The parks of Washington are one of the city's glories -- not only the great parks of Rock Creek, the Potomac and the Mall, but the small circles and squares. Designed by L'Enfant in his plan for the new capital, they have been cherished, embellished and enjoyed ever since. But now Lafayette Square, handsomest of the downtown parks, is no longer a place to delight the eye and invite the passer-by.

Now Lafayette Square has become the rallying point for demonstrators, protestors, placards, signs, banners, loudspeakers and tents.

And it can no longer provide an adequate forum for the First Amendment needs of the demonstrators. In the last few years the numbers have multipled so that crowds spill over onto Pennsylvania Avenue and are a great worry to those concerned with the safety of the president.

The right to free speech, the right to dissent, are guaranteed by our Constitution. And certainly the great men whose statues adorn the park's four corners: Lafayette, Rochambeau, Von Steuben and Kosciuszko, who came from France, Germany and Poland to help in our revolution, believed in challenges to the established order. Then there is the heroic statue of Andrew Jackson on his horse in the center of the square. He listened to the voice of the people. None of them would want to deny today's citizens a place of protest.

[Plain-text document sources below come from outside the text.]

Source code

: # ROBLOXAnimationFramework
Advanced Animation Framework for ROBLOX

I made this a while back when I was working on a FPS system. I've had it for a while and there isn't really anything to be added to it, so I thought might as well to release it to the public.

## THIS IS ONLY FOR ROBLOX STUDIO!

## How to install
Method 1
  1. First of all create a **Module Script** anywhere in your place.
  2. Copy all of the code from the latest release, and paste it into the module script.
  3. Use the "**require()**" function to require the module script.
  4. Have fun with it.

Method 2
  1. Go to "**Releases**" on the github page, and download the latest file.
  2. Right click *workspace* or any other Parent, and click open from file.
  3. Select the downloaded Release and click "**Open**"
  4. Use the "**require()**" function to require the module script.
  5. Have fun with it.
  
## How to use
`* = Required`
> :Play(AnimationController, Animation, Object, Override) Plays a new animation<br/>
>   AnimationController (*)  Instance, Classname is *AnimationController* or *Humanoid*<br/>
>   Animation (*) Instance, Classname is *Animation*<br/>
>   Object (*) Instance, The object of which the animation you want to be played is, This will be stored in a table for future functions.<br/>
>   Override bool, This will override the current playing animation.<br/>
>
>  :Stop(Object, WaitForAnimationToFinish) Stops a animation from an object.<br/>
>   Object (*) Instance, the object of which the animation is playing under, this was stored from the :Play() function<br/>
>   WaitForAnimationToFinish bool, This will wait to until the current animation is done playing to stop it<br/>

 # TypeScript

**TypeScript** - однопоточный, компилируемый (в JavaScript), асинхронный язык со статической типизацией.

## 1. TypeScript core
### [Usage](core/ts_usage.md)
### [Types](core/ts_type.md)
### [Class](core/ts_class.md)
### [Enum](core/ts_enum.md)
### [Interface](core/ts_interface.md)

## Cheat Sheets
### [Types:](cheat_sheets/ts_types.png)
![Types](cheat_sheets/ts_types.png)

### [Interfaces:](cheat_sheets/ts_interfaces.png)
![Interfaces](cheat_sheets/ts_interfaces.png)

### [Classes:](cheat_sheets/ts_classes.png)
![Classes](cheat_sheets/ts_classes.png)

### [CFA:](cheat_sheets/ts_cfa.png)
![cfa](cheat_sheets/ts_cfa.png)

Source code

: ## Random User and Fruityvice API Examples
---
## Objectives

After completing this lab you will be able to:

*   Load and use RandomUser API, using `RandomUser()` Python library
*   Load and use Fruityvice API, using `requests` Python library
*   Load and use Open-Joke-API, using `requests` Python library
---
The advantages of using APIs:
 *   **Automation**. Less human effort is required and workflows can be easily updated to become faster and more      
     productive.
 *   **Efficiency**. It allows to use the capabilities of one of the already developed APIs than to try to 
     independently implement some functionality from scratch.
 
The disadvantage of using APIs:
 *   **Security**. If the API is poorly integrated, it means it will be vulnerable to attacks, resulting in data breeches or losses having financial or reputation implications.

But does it have to be Lafayette Square? Behind the White House is the Ellipse, a large open space only filled during the Christmas season's Pageant of Peace. Couldn't the Ellipse be used as Washington's place of protest, Washington's Hyde Park? There would be more room for demonstrators, for speakers and for paraphernalia of dissent.

Think what a joy it would be to have Lafayette Square again a thing of beauty, where people can walk, admiring the White House, the long vista up 16th Street, St. John's Church and the facades of the houses preserved by the intervention of President Kennedy.

The park could then be restored to its traditional use as a "public pleasuring ground" and as the site for great national events. There the inaugural stands go up every four years. There somber crowds have mourned the deaths of presidents. And there jubilant crowds have celebrated victories at the ends of wars.

This year, soon after the Pageant of Peace on the Ellipse is over, the building of the inaugural stands in Lafayette Park will get under way. It seems the right time to establish the city's new Hyde Park on the Ellipse. This could be accomplished by executive action through the National Park Service or by congressional action.

Lafayette Square could then be returned to its beauty and serenity.